Die Pumpe stellste auf die Frequenz ein die für dich am leisesten ist.


----------



## Amigo (19. Juli 2011)

Seh ich auch so, such dir die angenehmste Frequenz und lass sie so  eingestellt... das Wasser wird ja nicht wirklich kühler durch diesen kleinen  Anstieg des Durchfluss... 
Und Lüfter werden ja schon nach Wassertemp geregelt... auch viel effektiver, passt doch dann so. 



> im IDLE liegen die cores zwischen 30 und 33 grad und die cpu liegt bei  40°..... nach nem neustart liegt dann die prozessrotemp komischerweise  gleich wieder bei 26° im idle


26° auf die Cores bezogen? 
Differenz ist relativ groß für nen simplen Neustart würde ich sagen,  aber wie schnell kommen die Temps denn wieder auf 30-33°? Aber im Grunde  auch relativ... sind doch gut die Werte.



> wenn ich dann zocke oder ähnliches und dann mal runterfahre und das  nächste mal wieder hochfahre liegt die temp plötzlich wieder mal auf 44°  (CPU) und das nach schun ner knappen minute


Schon mal Core Temp laufen lassen während du zockst?
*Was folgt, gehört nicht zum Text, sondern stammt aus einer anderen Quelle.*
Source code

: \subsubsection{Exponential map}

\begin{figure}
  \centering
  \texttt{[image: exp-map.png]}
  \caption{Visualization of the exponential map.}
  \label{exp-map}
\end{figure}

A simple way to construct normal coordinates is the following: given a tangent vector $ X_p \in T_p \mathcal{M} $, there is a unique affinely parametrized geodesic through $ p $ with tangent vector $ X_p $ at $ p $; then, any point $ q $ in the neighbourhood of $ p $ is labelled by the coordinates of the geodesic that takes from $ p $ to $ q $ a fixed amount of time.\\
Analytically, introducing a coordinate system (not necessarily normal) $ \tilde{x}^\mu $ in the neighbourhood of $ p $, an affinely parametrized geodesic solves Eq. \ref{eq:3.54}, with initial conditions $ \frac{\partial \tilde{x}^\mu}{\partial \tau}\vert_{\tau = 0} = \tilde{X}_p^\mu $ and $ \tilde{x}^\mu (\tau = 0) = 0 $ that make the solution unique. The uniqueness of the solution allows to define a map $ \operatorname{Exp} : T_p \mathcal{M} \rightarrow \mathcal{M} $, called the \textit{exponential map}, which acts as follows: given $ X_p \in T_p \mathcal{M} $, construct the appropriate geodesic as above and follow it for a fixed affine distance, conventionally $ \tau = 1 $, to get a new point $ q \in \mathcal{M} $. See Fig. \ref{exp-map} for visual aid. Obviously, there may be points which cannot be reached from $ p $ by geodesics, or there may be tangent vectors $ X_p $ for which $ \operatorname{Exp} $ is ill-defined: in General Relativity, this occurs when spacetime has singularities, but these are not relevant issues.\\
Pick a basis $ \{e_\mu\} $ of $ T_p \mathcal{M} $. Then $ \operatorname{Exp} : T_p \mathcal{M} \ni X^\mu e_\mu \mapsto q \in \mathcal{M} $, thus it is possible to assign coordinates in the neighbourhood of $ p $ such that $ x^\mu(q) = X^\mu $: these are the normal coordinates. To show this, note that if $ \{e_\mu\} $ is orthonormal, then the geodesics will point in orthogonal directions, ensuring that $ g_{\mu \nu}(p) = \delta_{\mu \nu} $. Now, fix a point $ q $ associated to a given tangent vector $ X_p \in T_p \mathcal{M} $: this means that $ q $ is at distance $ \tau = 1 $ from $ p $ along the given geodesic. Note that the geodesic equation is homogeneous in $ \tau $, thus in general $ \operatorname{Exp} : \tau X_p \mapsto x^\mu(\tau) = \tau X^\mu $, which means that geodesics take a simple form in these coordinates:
Da wird die CPU sicher noch wärmer sein.
Ich schätze die hohe CPU Temp liegt einfach am warmen Wasser im Kreislauf, so schnell kühlt es sich anscheinend nicht runter. (direkter Neustart nach dem zocken richtig?!?)
Wenn die Temp nach dem Neustart wieder runter geht ist doch alles ok.


----------



## sheriff_80 (20. Juli 2011)

das mit den temps ist so.... also ich starte den pc lass ihn im idle laufen ca ne minute lang.....  cpu temp 40°...... dann mach ich nen reboot und starte sofort nach dem reboot  everest..... cpu temp bei 26 oder 28°.....

was mich da dran stört is das die cpu für nen i7 950 auf 3.6ghz@1.15V ( wird im idle aber auf ca.1700Mhz) runtergetaktet nach dem booten und ner betriebsdauer von ner minute schun 40° hat....
und ein andres mal unter den selben bedingungen also auch pc gestartet ne minute ca im betrieb zeigt mirt everest dann ne cpu temp von ca 26° bis 28° an......
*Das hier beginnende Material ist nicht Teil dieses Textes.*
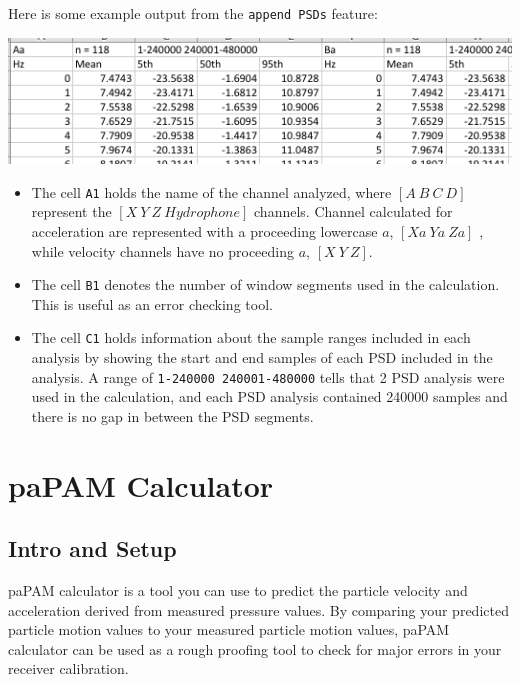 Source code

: \documentclass[11pt]{report}
\begin{document}
\begin{enumerate}
\begin{enumerate}
\end{enumerate}

Here is some example output from the \texttt{append PSDs} feature:

\includegraphics[scale=0.6,clip = true,trim = 0 0 0 0]{6.png}\\

\begin{itemize}
\item The cell \texttt{A1} holds the name of the channel analyzed, where $[A\ B\ C\ D]$ represent the $[X\ Y\ Z\ Hydrophone]$ channels.  Channel calculated for acceleration are represented with a proceeding lowercase $a$, $[Xa\ Ya\ Za]$ , while velocity channels have no proceeding $a$, $[X\ Y\ Z]$.

\item The cell \texttt{B1} denotes the number of window segments used in the calculation.  This is useful as an error checking tool.

\item The cell \texttt{C1} holds information about the sample ranges included in each analysis by showing the start and end samples of each PSD included in the analysis.  A range of \texttt{1-240000 240001-480000} tells that 2 PSD analysis were used in the calculation, and each PSD analysis contained 240000 samples and there is no gap in between the PSD segments.
\end{itemize}

\end{enumerate}

\chapter{paPAM Calculator}

\section{Intro and Setup}
paPAM calculator is a tool you can use to predict the particle velocity and acceleration derived from measured pressure values.  By comparing your predicted particle motion values to your measured particle motion values, paPAM calculator can be used as a rough proofing tool to check for major errors in your receiver calibration.
\end{document}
da frag ich mich woher denn dieser doch recht große unterschied herkommt? vor allem wenn meine wassertemp. im idle im schnitt zwischen 26° und 27° grad is??

unter last mit intel burn in gehn die cores auf maximal 51°....... was ja recht ordentliche temps sinds...... daher verstehz ich nich ganz woher die hohen idle temps (CPU temp 40° und CORES alle bei ca 33°) kommt..... 

kann doch fast nur ein auslese fehler sein wenn die cpu wärmer als die cores sind...... 

voe allem tritt das problem mit den 40° im idle unregelmäßig auf....weenn ich zb in ner stunde 5 mal reboote kanns sein das ich 1x nach nem reboot die 40° im idle hab......  oder auch 3xmal......


----------



## Malkolm (20. Juli 2011)

Die Temperaturdioden sind nicht für so kleine Temperaturen ausgelegt und liefern somit keine verlässlicher Messwerte.
Du kannst nichts an dem "Problem" ändern, da es aber für den Betrieb des Rechners sowieso unerheblich ist, was da ein Messwert wie anzeigt solltest du die Sache einfach ignorieren.


----------



## sheriff_80 (20. Juli 2011)

naja also ignorieren will ichs nicht.... würde ja schun gerne wissen welche temps meine cpu grade hat vor allem da ich ja auch mal über die 4 ghz raus will..... von daher find ichs schun intressant zu wissen ob meine cpu im idle jetz 28° oder 40° hat...... wasser in beiden fällen zwischen 26° und 27°....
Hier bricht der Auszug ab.